--- Data in this exercise ---

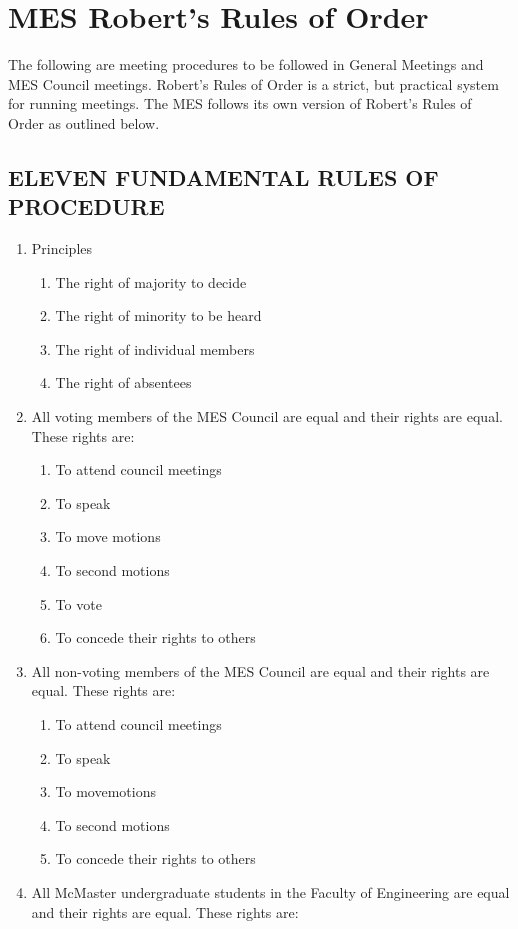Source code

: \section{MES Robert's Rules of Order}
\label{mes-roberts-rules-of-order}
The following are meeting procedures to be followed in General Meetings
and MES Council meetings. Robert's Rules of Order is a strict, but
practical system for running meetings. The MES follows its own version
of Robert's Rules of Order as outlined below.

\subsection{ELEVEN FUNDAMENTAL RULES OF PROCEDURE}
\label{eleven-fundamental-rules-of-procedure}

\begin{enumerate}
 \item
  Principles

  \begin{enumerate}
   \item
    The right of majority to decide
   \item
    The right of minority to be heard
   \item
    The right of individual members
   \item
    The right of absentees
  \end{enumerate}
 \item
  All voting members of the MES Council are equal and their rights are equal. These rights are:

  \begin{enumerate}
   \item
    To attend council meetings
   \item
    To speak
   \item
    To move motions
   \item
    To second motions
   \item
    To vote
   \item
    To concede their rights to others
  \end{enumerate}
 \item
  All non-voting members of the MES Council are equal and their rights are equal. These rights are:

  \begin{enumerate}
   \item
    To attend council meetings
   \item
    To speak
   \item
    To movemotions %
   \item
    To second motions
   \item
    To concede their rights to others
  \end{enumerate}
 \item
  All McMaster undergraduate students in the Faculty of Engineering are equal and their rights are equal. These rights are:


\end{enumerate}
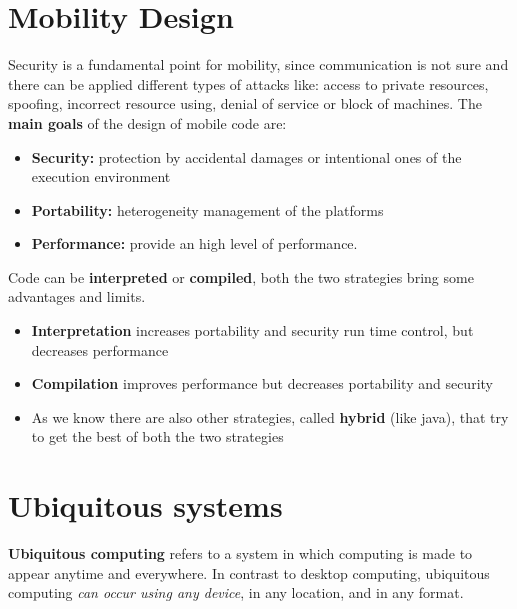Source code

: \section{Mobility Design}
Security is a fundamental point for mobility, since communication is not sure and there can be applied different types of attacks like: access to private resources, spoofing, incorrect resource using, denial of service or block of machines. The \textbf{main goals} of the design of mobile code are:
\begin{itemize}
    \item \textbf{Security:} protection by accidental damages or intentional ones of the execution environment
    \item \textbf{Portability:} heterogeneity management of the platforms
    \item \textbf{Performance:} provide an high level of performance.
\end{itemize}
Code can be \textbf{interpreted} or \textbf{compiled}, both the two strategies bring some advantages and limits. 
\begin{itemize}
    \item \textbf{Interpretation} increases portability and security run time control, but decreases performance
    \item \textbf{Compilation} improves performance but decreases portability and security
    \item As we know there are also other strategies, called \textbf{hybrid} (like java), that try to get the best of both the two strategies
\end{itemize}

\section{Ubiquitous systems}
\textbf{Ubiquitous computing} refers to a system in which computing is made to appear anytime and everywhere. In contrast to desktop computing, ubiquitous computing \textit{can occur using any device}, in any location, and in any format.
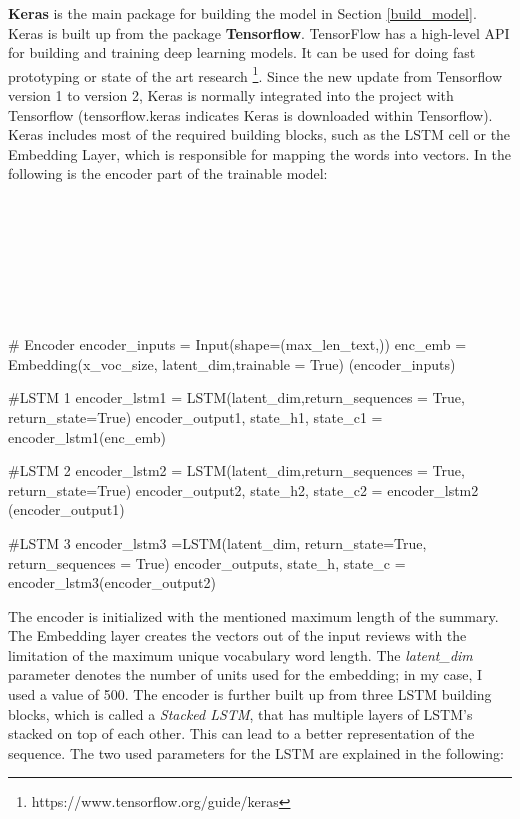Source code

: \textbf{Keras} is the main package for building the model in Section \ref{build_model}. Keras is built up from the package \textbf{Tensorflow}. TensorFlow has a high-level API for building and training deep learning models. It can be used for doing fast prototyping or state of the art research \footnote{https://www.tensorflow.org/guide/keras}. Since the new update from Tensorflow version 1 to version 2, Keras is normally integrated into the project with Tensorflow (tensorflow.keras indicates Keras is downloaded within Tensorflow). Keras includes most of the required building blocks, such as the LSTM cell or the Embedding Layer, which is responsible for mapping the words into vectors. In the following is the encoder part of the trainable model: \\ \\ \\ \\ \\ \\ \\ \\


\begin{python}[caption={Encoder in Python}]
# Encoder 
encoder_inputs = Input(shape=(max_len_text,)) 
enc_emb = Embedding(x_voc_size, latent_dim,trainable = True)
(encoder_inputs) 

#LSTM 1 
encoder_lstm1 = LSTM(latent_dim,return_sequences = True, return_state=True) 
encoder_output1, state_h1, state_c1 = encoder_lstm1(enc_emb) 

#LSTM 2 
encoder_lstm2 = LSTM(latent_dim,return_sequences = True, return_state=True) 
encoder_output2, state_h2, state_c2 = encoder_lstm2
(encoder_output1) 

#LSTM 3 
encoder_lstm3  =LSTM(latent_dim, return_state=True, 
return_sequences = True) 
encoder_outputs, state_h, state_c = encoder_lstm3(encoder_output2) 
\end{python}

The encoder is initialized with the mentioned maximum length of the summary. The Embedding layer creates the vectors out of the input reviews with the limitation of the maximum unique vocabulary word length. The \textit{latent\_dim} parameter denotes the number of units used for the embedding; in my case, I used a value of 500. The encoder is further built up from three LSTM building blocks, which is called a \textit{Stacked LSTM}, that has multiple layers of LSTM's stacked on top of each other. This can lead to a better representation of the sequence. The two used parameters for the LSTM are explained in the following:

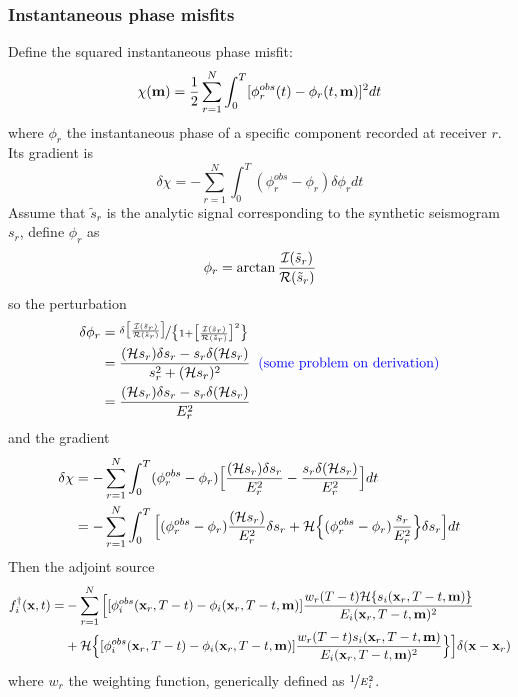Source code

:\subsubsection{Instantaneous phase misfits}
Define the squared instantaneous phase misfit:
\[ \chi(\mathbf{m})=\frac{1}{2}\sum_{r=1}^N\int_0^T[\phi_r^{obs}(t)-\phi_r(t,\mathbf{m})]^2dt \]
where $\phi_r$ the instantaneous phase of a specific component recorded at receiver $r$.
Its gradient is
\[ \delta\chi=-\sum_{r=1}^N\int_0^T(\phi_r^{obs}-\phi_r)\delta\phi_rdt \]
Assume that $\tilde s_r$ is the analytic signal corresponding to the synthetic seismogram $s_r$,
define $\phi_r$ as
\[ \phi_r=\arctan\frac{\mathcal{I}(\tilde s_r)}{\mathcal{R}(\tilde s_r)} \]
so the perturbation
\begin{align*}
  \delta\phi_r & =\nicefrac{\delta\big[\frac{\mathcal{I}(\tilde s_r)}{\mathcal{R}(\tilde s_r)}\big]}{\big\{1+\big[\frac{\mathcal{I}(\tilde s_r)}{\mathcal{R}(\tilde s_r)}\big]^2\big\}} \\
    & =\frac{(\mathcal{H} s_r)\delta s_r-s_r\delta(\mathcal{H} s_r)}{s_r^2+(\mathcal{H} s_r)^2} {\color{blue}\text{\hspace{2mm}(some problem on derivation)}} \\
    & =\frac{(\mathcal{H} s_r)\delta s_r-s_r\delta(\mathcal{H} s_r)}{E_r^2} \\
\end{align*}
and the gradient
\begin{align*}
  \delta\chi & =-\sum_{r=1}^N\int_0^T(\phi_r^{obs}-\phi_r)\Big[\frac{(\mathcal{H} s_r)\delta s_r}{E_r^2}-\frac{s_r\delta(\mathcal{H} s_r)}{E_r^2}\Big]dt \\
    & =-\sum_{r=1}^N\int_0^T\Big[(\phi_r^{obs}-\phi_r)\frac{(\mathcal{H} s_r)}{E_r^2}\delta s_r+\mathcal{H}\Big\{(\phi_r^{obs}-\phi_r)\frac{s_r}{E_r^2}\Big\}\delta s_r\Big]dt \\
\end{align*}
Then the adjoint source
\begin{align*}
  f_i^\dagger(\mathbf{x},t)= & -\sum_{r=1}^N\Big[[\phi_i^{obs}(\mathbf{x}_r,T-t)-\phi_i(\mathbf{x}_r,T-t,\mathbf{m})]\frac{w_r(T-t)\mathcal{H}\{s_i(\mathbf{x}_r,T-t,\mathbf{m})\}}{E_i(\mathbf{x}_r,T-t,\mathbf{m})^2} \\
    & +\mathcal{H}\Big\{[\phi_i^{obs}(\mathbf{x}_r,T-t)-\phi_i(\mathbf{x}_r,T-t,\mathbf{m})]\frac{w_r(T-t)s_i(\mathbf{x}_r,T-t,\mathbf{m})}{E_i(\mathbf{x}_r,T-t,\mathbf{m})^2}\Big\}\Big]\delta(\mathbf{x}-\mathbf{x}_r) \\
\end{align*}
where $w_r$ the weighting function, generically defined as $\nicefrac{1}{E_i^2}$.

---

■ **Work item**
Reproduce every line in the data that has the word "their" in it.

■ **Answer**
  All voting members of the MES Council are equal and their rights are equal. These rights are:
    To concede their rights to others
  All non-voting members of the MES Council are equal and their rights are equal. These rights are:
    To concede their rights to others
  All McMaster undergraduate students in the Faculty of Engineering are equal and their rights are equal. These rights are:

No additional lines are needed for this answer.